▸ **Activity**
From the first line of the listing below through the line with "And the Burlington", transcribe exactly and skip the pictures.
**** Exercise data
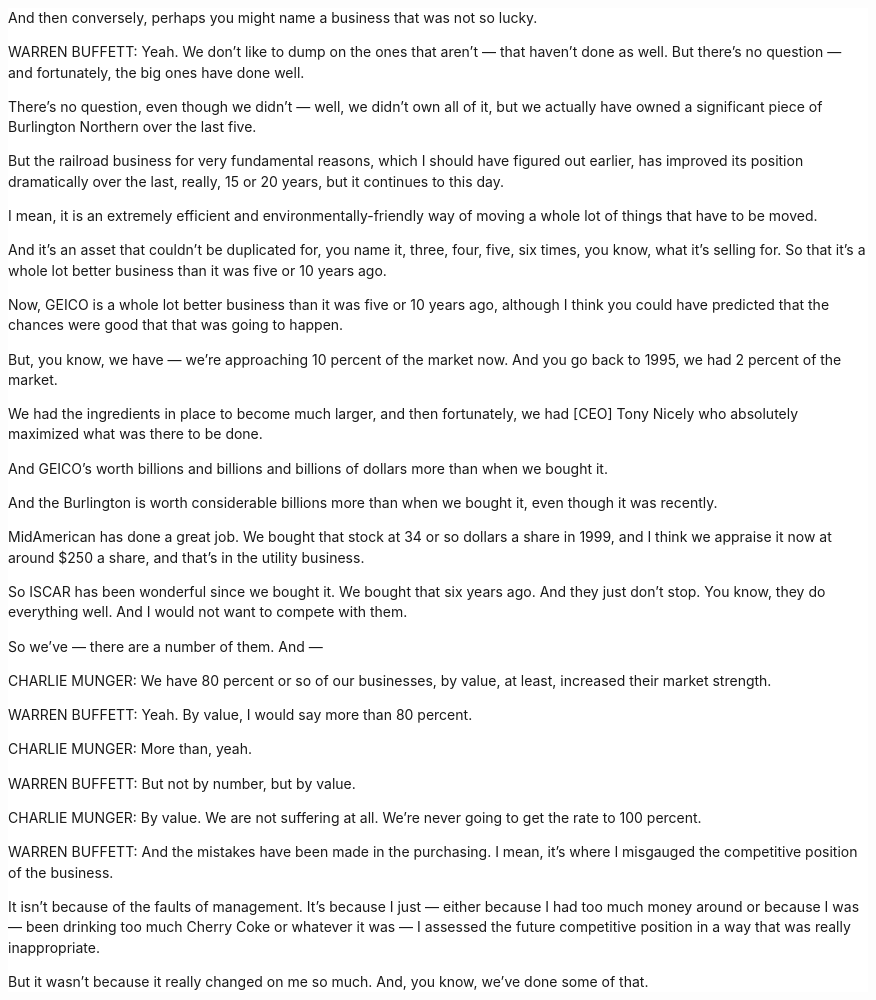 And then conversely, perhaps you might name a business that was not so lucky.

WARREN BUFFETT: Yeah. We don’t like to dump on the ones that aren’t — that haven’t done as well. But there’s no question — and fortunately, the big ones have done well.

There’s no question, even though we didn’t — well, we didn’t own all of it, but we actually have owned a significant piece of Burlington Northern over the last five.

But the railroad business for very fundamental reasons, which I should have figured out earlier, has improved its position dramatically over the last, really, 15 or 20 years, but it continues to this day.

I mean, it is an extremely efficient and environmentally-friendly way of moving a whole lot of things that have to be moved.

And it’s an asset that couldn’t be duplicated for, you name it, three, four, five, six times, you know, what it’s selling for. So that it’s a whole lot better business than it was five or 10 years ago.

Now, GEICO is a whole lot better business than it was five or 10 years ago, although I think you could have predicted that the chances were good that that was going to happen.

But, you know, we have — we’re approaching 10 percent of the market now. And you go back to 1995, we had 2 percent of the market.

We had the ingredients in place to become much larger, and then fortunately, we had [CEO] Tony Nicely who absolutely maximized what was there to be done.

And GEICO’s worth billions and billions and billions of dollars more than when we bought it.

And the Burlington is worth considerable billions more than when we bought it, even though it was recently.

MidAmerican has done a great job. We bought that stock at 34 or so dollars a share in 1999, and I think we appraise it now at around $250 a share, and that’s in the utility business.

So ISCAR has been wonderful since we bought it. We bought that six years ago. And they just don’t stop. You know, they do everything well. And I would not want to compete with them.

So we’ve — there are a number of them. And —

CHARLIE MUNGER: We have 80 percent or so of our businesses, by value, at least, increased their market strength.

WARREN BUFFETT: Yeah. By value, I would say more than 80 percent.

CHARLIE MUNGER: More than, yeah.

WARREN BUFFETT: But not by number, but by value.

CHARLIE MUNGER: By value. We are not suffering at all. We’re never going to get the rate to 100 percent.

WARREN BUFFETT: And the mistakes have been made in the purchasing. I mean, it’s where I misgauged the competitive position of the business.

It isn’t because of the faults of management. It’s because I just — either because I had too much money around or because I was — been drinking too much Cherry Coke or whatever it was — I assessed the future competitive position in a way that was really inappropriate.

But it wasn’t because it really changed on me so much. And, you know, we’ve done some of that.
********
▸ **Finished task**
 And then conversely, perhaps you might name a business that was not so lucky.

WARREN BUFFETT: Yeah. We don’t like to dump on the ones that aren’t — that haven’t done as well. But there’s no question — and fortunately, the big ones have done well.

There’s no question, even though we didn’t — well, we didn’t own all of it, but we actually have owned a significant piece of Burlington Northern over the last five.

But the railroad business for very fundamental reasons, which I should have figured out earlier, has improved its position dramatically over the last, really, 15 or 20 years, but it continues to this day.

I mean, it is an extremely efficient and environmentally-friendly way of moving a whole lot of things that have to be moved.

And it’s an asset that couldn’t be duplicated for, you name it, three, four, five, six times, you know, what it’s selling for. So that it’s a whole lot better business than it was five or 10 years ago.

Now, GEICO is a whole lot better business than it was five or 10 years ago, although I think you could have predicted that the chances were good that that was going to happen.

But, you know, we have — we’re approaching 10 percent of the market now. And you go back to 1995, we had 2 percent of the market.

We had the ingredients in place to become much larger, and then fortunately, we had [CEO] Tony Nicely who absolutely maximized what was there to be done.

And GEICO’s worth billions and billions and billions of dollars more than when we bought it.

And the Burlington is worth considerable billions more than when we bought it, even though it was recently.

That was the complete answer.